Western countries and close U.S. ally Israel suspect Iran has covertly sought to develop the means to build nuclear weapons.
Iran denies any secret nuclear weapons agenda, saying it wants peaceful nuclear energy only, but has refused to curb enrichment capacity and has been hit by damaging U.S., EU and U.N. Security Council sanctions as a result.
The discussions aim to put verifiable limits on Iran’s uranium enrichment work - and any other potential path to a nuclear weapon - in return for a gradual lifting of sanctions.
The negotiations at a luxury hotel appeared to be intense. The Iranian, U.S. and European delegations met from 11:30 a.m. to 2:30 p.m. local time, broke for lunch and consultations, and then resumed three-way talks just before 6 p.m. (1400 GMT).
"NO GOING BACK"
Both U.S. and Iranian officials said the discussions would continue on Monday, past the time when some of the participants were due to have left.
"Talks will continue in the morning," a U.S. official said.

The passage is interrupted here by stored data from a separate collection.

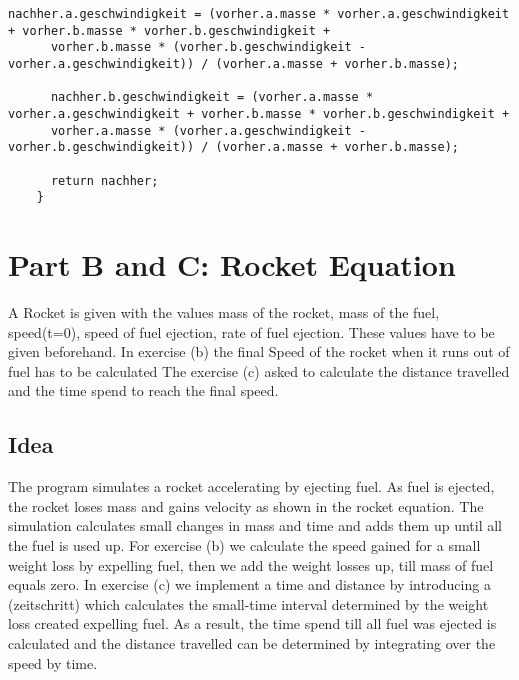 \documentclass[12pt,a4paper]{article}
\begin{document}
\begin{lstlisting}[caption={Elastic Collision},label={lst:p7001}]
      nachher.a.geschwindigkeit = (vorher.a.masse * vorher.a.geschwindigkeit + vorher.b.masse * vorher.b.geschwindigkeit + 
      vorher.b.masse * (vorher.b.geschwindigkeit - vorher.a.geschwindigkeit)) / (vorher.a.masse + vorher.b.masse);

      nachher.b.geschwindigkeit = (vorher.a.masse * vorher.a.geschwindigkeit + vorher.b.masse * vorher.b.geschwindigkeit + 
      vorher.a.masse * (vorher.a.geschwindigkeit - vorher.b.geschwindigkeit)) / (vorher.a.masse + vorher.b.masse);
    
      return nachher;
    }   
\end{lstlisting}
    
\vspace{10em}


\section{Part B and C: Rocket Equation}
A Rocket is given with the values mass of the rocket, mass of the fuel, speed(t=0), speed of
fuel ejection, rate of fuel ejection. These values have to be given beforehand.
In exercise (b) the final Speed of the rocket when it runs out of fuel has to be calculated
The exercise (c) asked to calculate the distance travelled and the time spend to reach the final
speed.
\newline

\vspace{1cm}

\subsection{Idea}
The program simulates a rocket accelerating by ejecting fuel. As fuel is ejected, the rocket
loses mass and gains velocity as shown in the rocket equation. The simulation calculates small
changes in mass and time and adds them up until all the fuel is used up. For exercise (b) we
calculate the speed gained for a small weight loss by expelling fuel, then we add the weight
losses up, till mass of fuel equals zero. In exercise (c) we implement a time and distance by
introducing a (zeitschritt) which calculates the small-time interval determined by the weight
loss created expelling fuel. As a result, the time spend till all fuel was ejected is calculated and
the distance travelled can be determined by integrating over the speed by time. 
\newline

\vspace{1cm}
\end{document}
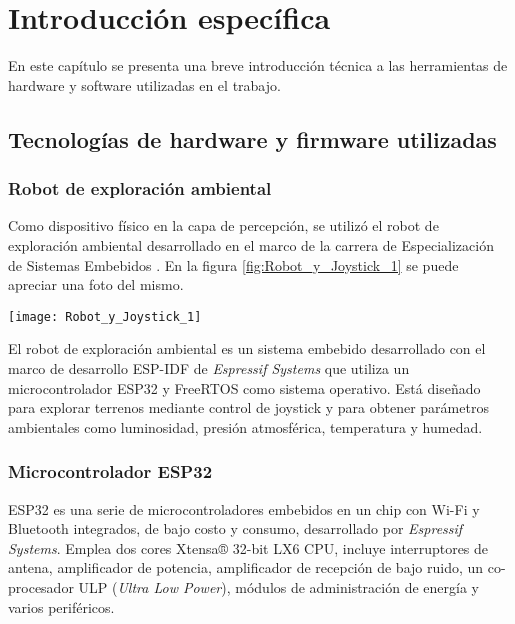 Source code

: \chapter{Introducción específica} %

\label{Chapter2}



En este capítulo se presenta una breve introducción técnica a las herramientas de hardware y software utilizadas en el trabajo.

\section{Tecnologías de hardware y firmware utilizadas}


\subsection{Robot de exploración ambiental}

Como dispositivo físico en la capa de percepción, se utilizó el robot de exploración ambiental desarrollado en el marco de la carrera de Especialización de Sistemas Embebidos \citep{cese_gonzalo_memoria}. En la figura \ref{fig:Robot_y_Joystick_1} se puede apreciar una foto del mismo.


\begin{center}
   \texttt{[image: Robot\_y\_Joystick\_1]}
   \label{fig:Robot_y_Joystick_1}
\end{center}

El robot de exploración ambiental es un sistema embebido desarrollado con el marco de desarrollo ESP-IDF \cite{ESPIDF_home} de \textit{Espressif Systems} que utiliza un microcontrolador ESP32 \cite{ESP32} y FreeRTOS \citep{FreeRTOS} como sistema operativo. Está diseñado para explorar terrenos mediante control de joystick y para obtener parámetros ambientales como luminosidad, presión atmosférica, temperatura y humedad.

\subsection{Microcontrolador ESP32}


ESP32 \cite{ESP32} es una serie de microcontroladores embebidos en un chip con Wi-Fi y Bluetooth integrados, de bajo costo y consumo, desarrollado por \textit{Espressif Systems}. Emplea dos cores Xtensa® 32-bit LX6 CPU, incluye interruptores de antena, amplificador de potencia, amplificador de recepción de bajo ruido, un co-procesador ULP (\textit{Ultra Low Power}), módulos de administración de energía y varios periféricos.


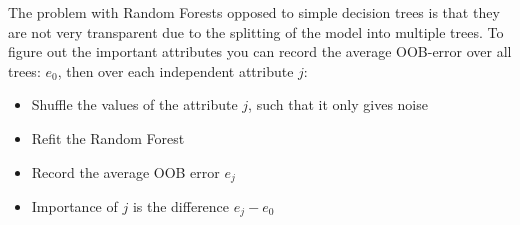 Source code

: The problem with Random Forests opposed to simple decision trees is
that they are not very transparent due to the splitting of the model
into multiple trees. To figure out the important attributes you can
record the average OOB-error over all trees: $e_0$, then over each
independent attribute $j$:

\begin{itemize}
  \item Shuffle the values of the attribute $j$, such that it only gives noise
  \item Refit the Random Forest
  \item Record the average OOB error $e_j$
  \item Importance of $j$ is the difference $e_j - e_0$
\end{itemize}



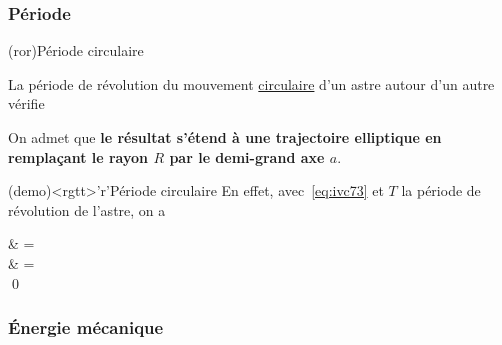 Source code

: \documentclass[../../main/main.tex]{subfiles}
\begin{document}
\subsubsection{Période}

\begin{tcbraster}[raster equal height=rows, raster columns=2]
  \begin{tcb*}(ror){Période circulaire}
    \begin{bfseries}
      La période de révolution du mouvement \ul{circulaire} d'un astre
      autour d'un autre vérifie
      \psw{\[\boxed{\frac{T^2}{R^3} = \frac{4\pi^2}{\Gc M_S}}\]}
    \end{bfseries}
    \vspace{-15pt}
    \tcblower
    On admet que \textbf{le résultat s'étend à une trajectoire elliptique en
      remplaçant le rayon $R$ par le demi-grand axe $a$}.
  \end{tcb*}
  \begin{tcb*}(demo)<rgtt>'r'{Période circulaire}
    En effet, avec~\eqref{eq:ivc73} et $T$ la période de révolution de l'astre,
    on a
  \begin{DispWithArrows*}
    \psw{\tp}                     & = 
    \\\Lra
          & = 
    \\\Lra
    \qed
  \end{DispWithArrows*}
  \end{tcb*}
\end{tcbraster}

\subsubsection{Énergie mécanique}
\end{document}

"Talks between Kerry, Zarif and Ashton ... will continue on Monday, to narrow the gaps and reach a comprehensive deal by the Nov. 24 deadline," the official IRNA news agency reported.

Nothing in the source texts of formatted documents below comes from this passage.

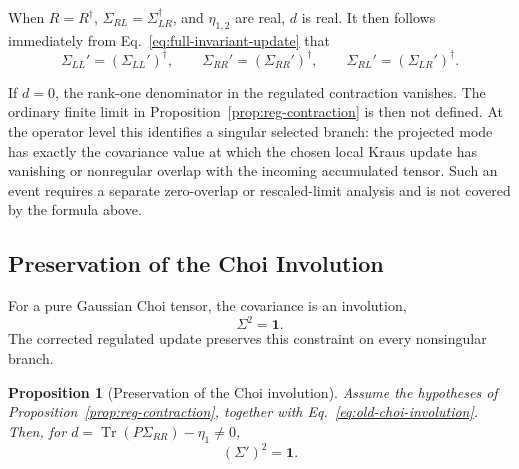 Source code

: \documentclass[aps,prb,onecolumn,nofootinbib,superscriptaddress]{revtex4-2}
\newcommand{\I}{\mathbf{1}}
\newcommand{\Tr}{\operatorname{Tr}}
\theoremstyle{plain}
\newtheorem{proposition}{Proposition}
\theoremstyle{definition}
\begin{document}
When \(R=R^\dagger\), \(\Sigma_{RL}=\Sigma_{LR}^{\dagger}\), and
\(\eta_{1,2}\) are real, \(d\) is real.  It then follows immediately from
Eq.~\eqref{eq:full-invariant-update} that
\begin{equation}
  \Sigma_{LL}'=(\Sigma_{LL}')^\dagger,
  \qquad
  \Sigma_{RR}'=(\Sigma_{RR}')^\dagger,
  \qquad
  \Sigma_{RL}'=(\Sigma_{LR}')^\dagger.
  \label{eq:hermiticity-preservation}
\end{equation}

If \(d=0\), the rank-one denominator in the regulated contraction vanishes.
The ordinary finite limit in Proposition~\ref{prop:reg-contraction} is then
not defined.  At the operator level this identifies a singular selected
branch: the projected mode has exactly the covariance value at which the
chosen local Kraus update has vanishing or nonregular overlap with the
incoming accumulated tensor.  Such an event requires a separate
zero-overlap or rescaled-limit analysis and is not covered by the formula
above.

\subsection{Preservation of the Choi Involution}

For a pure Gaussian Choi tensor, the covariance is an involution,
\begin{equation}
  \Sigma^2=\I.
  \label{eq:old-choi-involution}
\end{equation}
The corrected regulated update preserves this constraint on every
nonsingular branch.

\begin{proposition}[Preservation of the Choi involution]
  Assume the hypotheses of Proposition~\ref{prop:reg-contraction}, together
  with Eq.~\eqref{eq:old-choi-involution}.  Then, for
  \(d=\Tr(P\Sigma_{RR})-\eta_1\neq0\),
  \begin{equation}
    \left(\Sigma'\right)^2=\I.
    \label{eq:new-choi-involution}
  \end{equation}
\end{proposition}
\end{document}
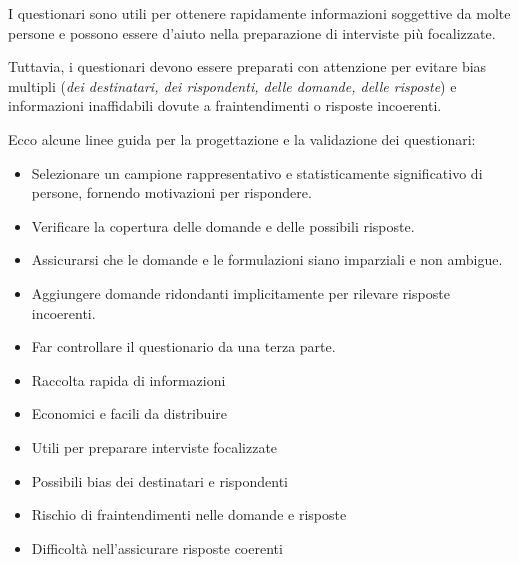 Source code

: I questionari sono utili per ottenere rapidamente informazioni soggettive da
molte persone e possono essere d'aiuto nella preparazione di interviste più
focalizzate.

Tuttavia, i questionari devono essere preparati con attenzione per evitare
bias multipli (\textit{dei destinatari, dei rispondenti, delle domande, delle risposte})
e informazioni inaffidabili dovute a fraintendimenti o risposte incoerenti.

Ecco alcune linee guida per la progettazione e la validazione dei questionari:

\begin{itemize}
    \item Selezionare un campione rappresentativo e statisticamente significativo
    di persone, fornendo motivazioni per rispondere.
    \item Verificare la copertura delle domande e delle possibili risposte.
    \item Assicurarsi che le domande e le formulazioni siano imparziali e non
    ambigue.
    \item Aggiungere domande ridondanti implicitamente per rilevare risposte
    incoerenti.
    \item Far controllare il questionario da una terza parte.
\end{itemize}

\begin{tcolorbox}[colback=green!5!white,colframe=green!75!black, title=Pro dei questionari]
    \begin{itemize}
        \item Raccolta rapida di informazioni
        \item Economici e facili da distribuire
        \item Utili per preparare interviste focalizzate
    \end{itemize}
\end{tcolorbox}

\begin{tcolorbox}[colback=red!5!white,colframe=red!75!black, title=Contro dei questionari]
    \begin{itemize}
        \item Possibili bias dei destinatari e rispondenti
        \item Rischio di fraintendimenti nelle domande e risposte
        \item Difficoltà nell'assicurare risposte coerenti
    \end{itemize}
\end{tcolorbox}

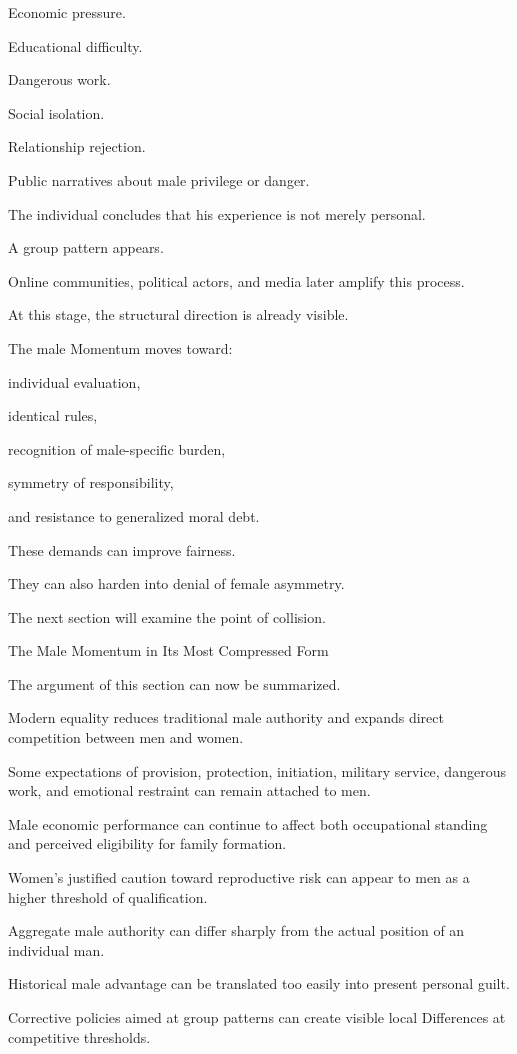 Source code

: Economic pressure.

Educational difficulty.

Dangerous work.

Social isolation.

Relationship rejection.

Public narratives about male privilege or danger.

The individual concludes that his experience is not merely personal.

A group pattern appears.

Online communities, political actors, and media later amplify this process.

At this stage, the structural direction is already visible.

The male Momentum moves toward:

individual evaluation,

identical rules,

recognition of male-specific burden,

symmetry of responsibility,

and resistance to generalized moral debt.

These demands can improve fairness.

They can also harden into denial of female asymmetry.

The next section will examine the point of collision.

The Male Momentum in Its Most Compressed Form

The argument of this section can now be summarized.

Modern equality reduces traditional male authority and expands direct competition between men and women.

Some expectations of provision, protection, initiation, military service, dangerous work, and emotional restraint can remain attached to men.

Male economic performance can continue to affect both occupational standing and perceived eligibility for family formation.

Women’s justified caution toward reproductive risk can appear to men as a higher threshold of qualification.

Aggregate male authority can differ sharply from the actual position of an individual man.

Historical male advantage can be translated too easily into present personal guilt.

Corrective policies aimed at group patterns can create visible local Differences at competitive thresholds.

Omani Foreign Minister Youssef bin Alawi gave reporters an upbeat assessment of the talks. "By the level of commitment all parties are showing, we feel comfortable," he said. "There is no going back ... I feel that all parties are positively willing to reach an agreement."

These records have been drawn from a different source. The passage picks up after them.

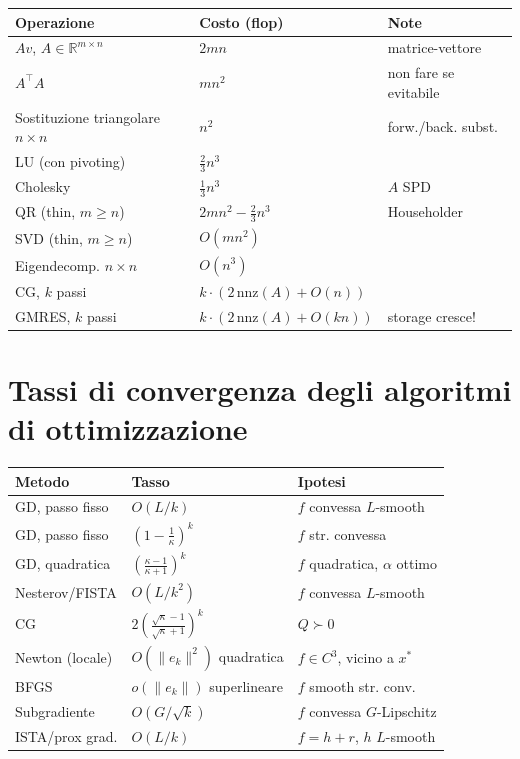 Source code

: \documentclass[11pt, a4paper, twoside]{book}
\theoremstyle{definition}
\theoremstyle{plain}
\theoremstyle{remark}
\newcommand{\R}{\mathbb{R}}
\begin{document}
\begin{center}
\renewcommand{\arraystretch}{1.3}
\begin{tabular}{lll}
\hline
\textbf{Operazione} & \textbf{Costo (flop)} & \textbf{Note} \\
\hline
$Av$, $A \in \R^{m \times n}$ & $2mn$ & matrice-vettore \\
$A^\top A$ & $mn^2$ & non fare se evitabile \\
Sostituzione triangolare $n \times n$ & $n^2$ & forw./back. subst. \\
LU (con pivoting) & $\frac{2}{3}n^3$ & \\
Cholesky & $\frac{1}{3}n^3$ & $A$ SPD \\
QR (thin, $m \geq n$) & $2mn^2 - \frac{2}{3}n^3$ & Householder \\
SVD (thin, $m \geq n$) & $O(mn^2)$ & \\
Eigendecomp. $n \times n$ & $O(n^3)$ & \\
CG, $k$ passi & $k \cdot (2\,\mathrm{nnz}(A) + O(n))$ & \\
GMRES, $k$ passi & $k \cdot (2\,\mathrm{nnz}(A) + O(kn))$ & storage cresce! \\
\hline
\end{tabular}
\end{center}

\section{Tassi di convergenza degli algoritmi di ottimizzazione}

\begin{center}
\renewcommand{\arraystretch}{1.5}
\begin{tabular}{p{3.5cm}p{4.5cm}p{4cm}}
\hline
\textbf{Metodo} & \textbf{Tasso} & \textbf{Ipotesi} \\
\hline
GD, passo fisso & $O(L/k)$ & $f$ convessa $L$-smooth \\
GD, passo fisso & $\left(1-\frac{1}{\kappa}\right)^k$ & $f$ str. convessa \\
GD, quadratica & $\left(\frac{\kappa-1}{\kappa+1}\right)^k$ & $f$ quadratica, $\alpha$ ottimo \\
Nesterov/FISTA & $O(L/k^2)$ & $f$ convessa $L$-smooth \\
CG & $2\left(\frac{\sqrt{\kappa}-1}{\sqrt{\kappa}+1}\right)^k$ & $Q \succ 0$ \\
Newton (locale) & $O(\|e_k\|^2)$ quadratica & $f \in C^3$, vicino a $x^*$ \\
BFGS & $o(\|e_k\|)$ superlineare & $f$ smooth str. conv. \\
Subgradiente & $O(G/\sqrt{k})$ & $f$ convessa $G$-Lipschitz \\
ISTA/prox grad. & $O(L/k)$ & $f = h + r$, $h$ $L$-smooth \\
\hline
\end{tabular}
\end{center}
\end{document}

The thorniest unresolved issues are the size of Iran's enrichment program, the length of any long-term agreement and the pace at which international sanctions would be phased out, according to Western and Iranian diplomats involved in the negotiations.
Washington also wants intensive verification and monitoring measures to ensure Iran is living up to its end of the bargain.
As Kerry arrived in Oman, a senior U.S. official said the three-way talks would be "an important meeting," with the focus on making progress in order to meet the deadline.
U.S. officials say major gaps still remain in negotiating positions. Kerry said last week that the United States and its partners were not contemplating an extension of the Nov. 24 deadline, although he held out the possibility that negotiations could go beyond that date if major issues were resolved and there were only technical details to wrap up.
SOLUTION POSSIBLE
Speaking to Iranian state television on his arrival in the Omani capital Muscat on Saturday night, Zarif reiterated that sanctions imposed on Iran had brought "no result" for the West.
"If the West is interested in reaching such a solution, there is possibility to find a solution and to reach an understanding before November 24," he said.
Quoted by Iranian student news agency ISNA in Tehran, Velayati said Iran "will not abandon our rights" over nuclear facilities at Fordow, Natanz and Arak as well over the size of its centrifuge program that enriches uranium for nuclear fuel.
Centrifuges are machines that spin at supersonic speed to increase the ratio of the fissile isotope in uranium. Low-enriched uranium is used to fuel nuclear power plants, Iran's stated goal, but can also provide material for bombs if refined much further, which the West fears may be Iran's latent aim.
"We are committed to the talks and our negotiators are acting based on a framework ... outlined by the leader," he was quoted as saying, reinforcing the widely accepted notion that Khamenei has the last word on important matters of state.
A senior Iranian official close to the talks told Reuters the Oman talks would examine "the gaps that are still huge, Iran's enrichment capacity and time frame of lifting sanctions."


Iran's ties to the West have thawed since a centrist, Hassan Rouhani, was elected president last year to try to end Iran's international isolation. But Western officials say differences remain over how to guarantee Iran's nuclear path is peaceful.